What follows will be a specific description of various peripheral pulses and where to find them. Diagrams can assist in learning where to find the pulses through palpation, and many can be found online, including in the citations for this article.[1] It is essential to recognize the presence of anatomic variation between patients; a clinician may encounter the physiologic absence of a particular pulse in an expected region. The carotid pulse is omitted from this discussion; although it is a significant pulse point, it is beyond the scope of an article focusing exclusively on peripheral pulses.
In the upper extremities, the two most commonly palpated peripheral pulses are those of the radial and brachial arteries. Examiners frequently evaluate the radial pulse during a routine examination of adults, as this pulse is easily accessible and palpation is unobtrusive. Like other distal peripheral pulses (such as those in the feet), the radial pulse may be quicker to show signs of pathology. Palpation is at the anterior wrist, just proximal to the base of the thumb. The brachial artery is often the site of evaluation during cardiopulmonary resuscitation of infants. It is palpated proximal to the elbow between the medial epicondyle of the humerus and the distal biceps tendon. The carotid artery is the preferred pulse point used during the resuscitation of adults.

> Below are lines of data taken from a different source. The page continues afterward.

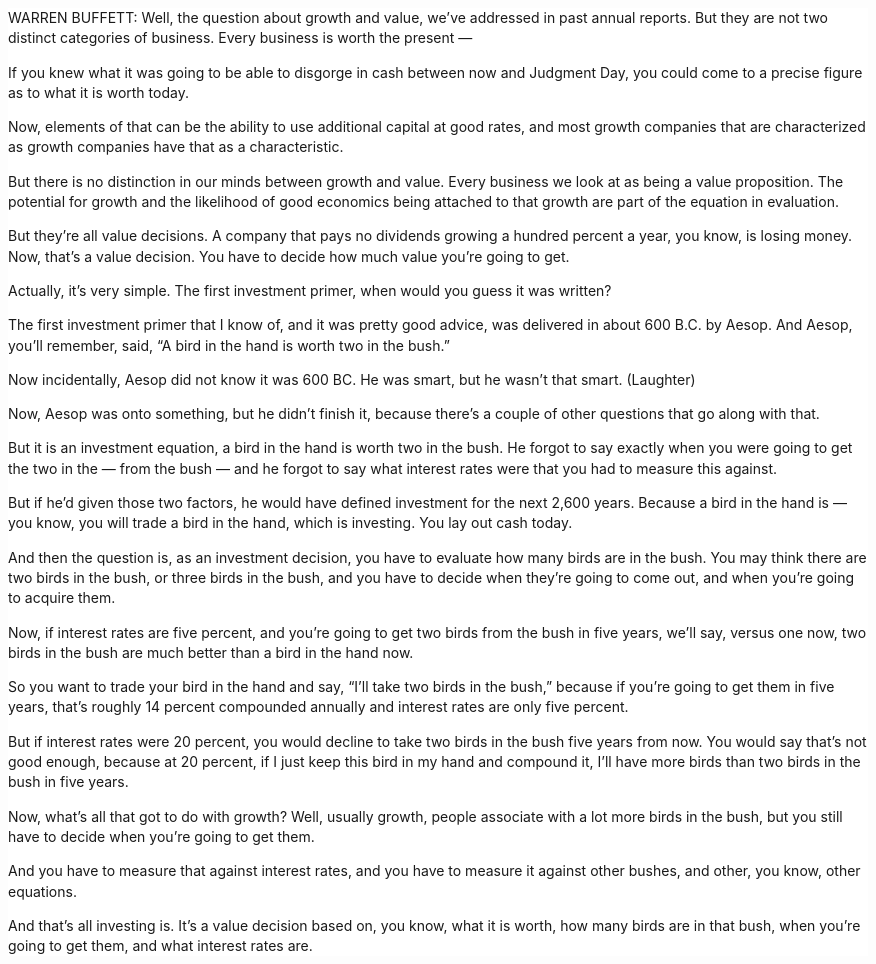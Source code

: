 WARREN BUFFETT: Well, the question about growth and value, we’ve addressed in past annual reports. But they are not two distinct categories of business. Every business is worth the present —

If you knew what it was going to be able to disgorge in cash between now and Judgment Day, you could come to a precise figure as to what it is worth today.

Now, elements of that can be the ability to use additional capital at good rates, and most growth companies that are characterized as growth companies have that as a characteristic.

But there is no distinction in our minds between growth and value. Every business we look at as being a value proposition. The potential for growth and the likelihood of good economics being attached to that growth are part of the equation in evaluation.

But they’re all value decisions. A company that pays no dividends growing a hundred percent a year, you know, is losing money. Now, that’s a value decision. You have to decide how much value you’re going to get.

Actually, it’s very simple. The first investment primer, when would you guess it was written?

The first investment primer that I know of, and it was pretty good advice, was delivered in about 600 B.C. by Aesop. And Aesop, you’ll remember, said, “A bird in the hand is worth two in the bush.”

Now incidentally, Aesop did not know it was 600 BC. He was smart, but he wasn’t that smart. (Laughter)

Now, Aesop was onto something, but he didn’t finish it, because there’s a couple of other questions that go along with that.

But it is an investment equation, a bird in the hand is worth two in the bush. He forgot to say exactly when you were going to get the two in the — from the bush — and he forgot to say what interest rates were that you had to measure this against.

But if he’d given those two factors, he would have defined investment for the next 2,600 years. Because a bird in the hand is — you know, you will trade a bird in the hand, which is investing. You lay out cash today.

And then the question is, as an investment decision, you have to evaluate how many birds are in the bush. You may think there are two birds in the bush, or three birds in the bush, and you have to decide when they’re going to come out, and when you’re going to acquire them.

Now, if interest rates are five percent, and you’re going to get two birds from the bush in five years, we’ll say, versus one now, two birds in the bush are much better than a bird in the hand now.

So you want to trade your bird in the hand and say, “I’ll take two birds in the bush,” because if you’re going to get them in five years, that’s roughly 14 percent compounded annually and interest rates are only five percent.

But if interest rates were 20 percent, you would decline to take two birds in the bush five years from now. You would say that’s not good enough, because at 20 percent, if I just keep this bird in my hand and compound it, I’ll have more birds than two birds in the bush in five years.

Now, what’s all that got to do with growth? Well, usually growth, people associate with a lot more birds in the bush, but you still have to decide when you’re going to get them.

And you have to measure that against interest rates, and you have to measure it against other bushes, and other, you know, other equations.

And that’s all investing is. It’s a value decision based on, you know, what it is worth, how many birds are in that bush, when you’re going to get them, and what interest rates are.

In the lower extremities, the commonly evaluated peripheral pulses are those of the femoral, posterior tibial, dorsalis pedis, and sometimes the popliteal arteries. The femoral pulse may be the most sensitive in septic shock assessment and is routinely checked during resuscitation.[3] It is palpated distal to the inguinal ligament less than halfway from the pubis to the anterior superior iliac spine. The posterior tibial pulse may be the most difficult to palpate, especially among less experienced clinicians.[4] It is located immediately posterior to the medial malleolus.[5] The dorsalis pedis is at the anterior aspect of the foot, lateral to the extensor hallucis tendon, and is generally within 1 cm of the bony prominence of the navicular bone.[6] Therefore, asking the patient to extend their first toe can help elevate this landmark and make the pulse easier to identify. However, it may be absent due to an anatomical variation in 10% of the general population.[1] Finally, the popliteal pulse is present in the popliteal fossa, slightly lateral of the midline.
In addition to manual palpation, medical technologies can detect pulse and study the waveform objectively. Some of the more commonly used technologies with this capability include Doppler ultrasound and arteriography, while other technologies for monitoring peripheral vasculature are also emerging.[5] Arteriography and ultrasound are two methods that can provide a discrete waveform. Doppler ultrasound is non-invasive, so it is often an option if the clinician cannot palpate a pulse manually.